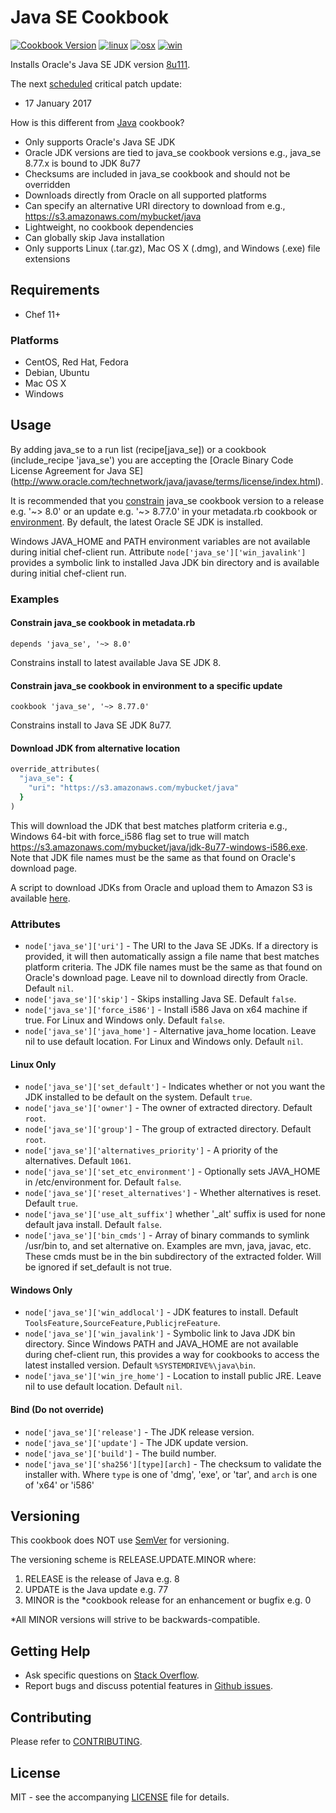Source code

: # Java SE Cookbook

[![Cookbook Version](http://img.shields.io/cookbook/v/java_se.svg?style=flat-square)][cookbook]
[![linux](http://img.shields.io/travis/dhoer/chef-java_se/master.svg?label=linux&style=flat-square)][linux]
[![osx](http://img.shields.io/travis/dhoer/chef-java_se/macosx.svg?label=macosx&style=flat-square)][osx]
[![win](https://img.shields.io/appveyor/ci/dhoer/chef-java-se/master.svg?label=windows&style=flat-square)][win]

[cookbook]: https://supermarket.chef.io/cookbooks/java_se
[linux]: https://travis-ci.org/dhoer/chef-java_se
[osx]: https://travis-ci.org/dhoer/chef-java_se/branches
[win]: https://ci.appveyor.com/project/dhoer/chef-java-se 

Installs Oracle's Java SE JDK version
[8u111](http://www.oracle.com/technetwork/java/javase/downloads/jdk8-downloads-2133151.html).

The next [scheduled](http://www.oracle.com/technetwork/topics/security/alerts-086861.html) critical patch update:

- 17 January 2017

How is this different from [Java](https://github.com/agileorbit-cookbooks/java) cookbook?

- Only supports Oracle's Java SE JDK 
- Oracle JDK versions are tied to java_se cookbook versions e.g., java_se 8.77.x is bound to JDK 8u77
- Checksums are included in java_se cookbook and should not be overridden
- Downloads directly from Oracle on all supported platforms
- Can specify an alternative URI directory to download from e.g., https://s3.amazonaws.com/mybucket/java
- Lightweight, no cookbook dependencies
- Can globally skip Java installation
- Only supports Linux (.tar.gz), Mac OS X (.dmg), and Windows (.exe) file extensions

## Requirements

- Chef 11+

### Platforms

- CentOS, Red Hat, Fedora
- Debian, Ubuntu
- Mac OS X
- Windows

## Usage
By adding java_se to a run list (recipe[java_se]) or a cookbook (include_recipe 'java_se') you are accepting the
[Oracle Binary Code License Agreement for Java SE]
(http://www.oracle.com/technetwork/java/javase/terms/license/index.html). 

It is recommended that you [constrain](https://docs.chef.io/cookbook_versions.html#constraints) java_se cookbook 
version to a release e.g. '~> 8.0' or an update e.g. '~> 8.77.0' in your metadata.rb cookbook or 
[environment](https://docs.chef.io/cookbook_versions.html#environments). By default, the latest Oracle SE JDK is 
installed. 

Windows JAVA_HOME and PATH environment variables are not available during initial chef-client run. Attribute
`node['java_se']['win_javalink']` provides a symbolic link to installed Java JDK bin directory and is available
during initial chef-client run.

### Examples

#### Constrain java_se cookbook in metadata.rb

`depends 'java_se', '~> 8.0'`

Constrains install to latest available Java SE JDK 8.

#### Constrain java_se cookbook in environment to a specific update

`cookbook 'java_se', '~> 8.77.0'`

Constrains install to Java SE JDK 8u77.

#### Download JDK from alternative location

```ruby
override_attributes(
  "java_se": {
    "uri": "https://s3.amazonaws.com/mybucket/java"
  }
)
```

This will download the JDK that best matches platform criteria e.g., Windows 64-bit with force_i586 flag set to true
will match https://s3.amazonaws.com/mybucket/java/jdk-8u77-windows-i586.exe. Note that JDK file names must be the
same as that found on Oracle's download page.

A script to download JDKs from Oracle and upload them to Amazon S3 is
available [here](https://github.com/dhoer/chef-java_se/wiki/Populate-S3-with-JDKs).

### Attributes

- `node['java_se']['uri']` - The URI to the Java SE JDKs. If a directory is provided, it will then automatically
assign a file name that best matches platform criteria.  The JDK file names must be the same as that found on
Oracle's download page. Leave nil to download directly from Oracle. Default `nil`.
- `node['java_se']['skip']` - Skips installing Java SE. Default `false`.
- `node['java_se']['force_i586']` - Install i586 Java on x64 machine if true. For Linux and Windows
only. Default `false`.
- `node['java_se']['java_home']` - Alternative java_home location. Leave nil to use default location. For Linux
and Windows only. Default `nil`.

#### Linux Only
- `node['java_se']['set_default']` - Indicates whether or not you want the JDK installed to be default on the
system. Default `true`.                
- `node['java_se']['owner']` - The owner of extracted directory. Default `root`.
- `node['java_se']['group']` - The group of extracted directory. Default `root`.
- `node['java_se']['alternatives_priority']` - A priority of the alternatives. Default `1061`.
- `node['java_se']['set_etc_environment']` - Optionally sets JAVA_HOME in /etc/environment for. Default `false`.
- `node['java_se']['reset_alternatives']` - Whether alternatives is reset. Default `true`.  
- `node['java_se']['use_alt_suffix']` whether '_alt' suffix is used for none default java install. Default `false`.
- `node['java_se']['bin_cmds']` -  Array of binary commands to symlink /usr/bin to, and set alternative on.  Examples
are mvn, java, javac, etc. These cmds must be in the bin subdirectory of the extracted folder. Will be ignored if
set_default is not true.

#### Windows Only
- `node['java_se']['win_addlocal']` - JDK features to install. Default `ToolsFeature,SourceFeature,PublicjreFeature`.
- `node['java_se']['win_javalink']` - Symbolic link to Java JDK bin directory. Since Windows PATH and JAVA_HOME
are not available during chef-client run, this provides a way for cookbooks to access the latest installed
version. Default `%SYSTEMDRIVE%\java\bin`.
- `node['java_se']['win_jre_home']` - Location to install public JRE. Leave nil to use default location. Default `nil`.

#### Bind (Do not override) 
- `node['java_se']['release']` - The JDK release version.
- `node['java_se']['update']` - The JDK update version.
- `node['java_se']['build']` - The build number.
- `node['java_se']['sha256'][type][arch]` - The checksum to validate the installer with. Where `type` is one of 'dmg', 
'exe', or 'tar', and `arch` is one of 'x64' or 'i586'

## Versioning

This cookbook does NOT use [SemVer](http://semver.org) for versioning.  

The versioning scheme is RELEASE.UPDATE.MINOR where:

1. RELEASE is the release of Java e.g. 8
2. UPDATE is the Java update e.g. 77
3. MINOR is the *cookbook release for an enhancement or bugfix e.g. 0

*All MINOR versions will strive to be backwards-compatible.

## Getting Help

- Ask specific questions on [Stack Overflow](http://stackoverflow.com/questions/tagged/chef-java_se).
- Report bugs and discuss potential features in
[Github issues](https://github.com/dhoer/chef-java_se/issues).

## Contributing

Please refer to [CONTRIBUTING](https://github.com/dhoer/chef-java_se/blob/master/CONTRIBUTING.md).

## License

MIT - see the accompanying [LICENSE](https://github.com/dhoer/chef-java_se/blob/master/LICENSE.md) file
for details.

##############################

*Exercise prompt*. Exactly the lines from the top of the listing through the line holding "[cookbook]: https://supermarket.chef.io/cookbooks/java_se" should be repeated, with pictures left out.

*Solution for this task*.
Source code

: # Java SE Cookbook

[![Cookbook Version](http://img.shields.io/cookbook/v/java_se.svg?style=flat-square)][cookbook]
[![linux](http://img.shields.io/travis/dhoer/chef-java_se/master.svg?label=linux&style=flat-square)][linux]
[![osx](http://img.shields.io/travis/dhoer/chef-java_se/macosx.svg?label=macosx&style=flat-square)][osx]
[![win](https://img.shields.io/appveyor/ci/dhoer/chef-java-se/master.svg?label=windows&style=flat-square)][win]

[cookbook]: https://supermarket.chef.io/cookbooks/java_se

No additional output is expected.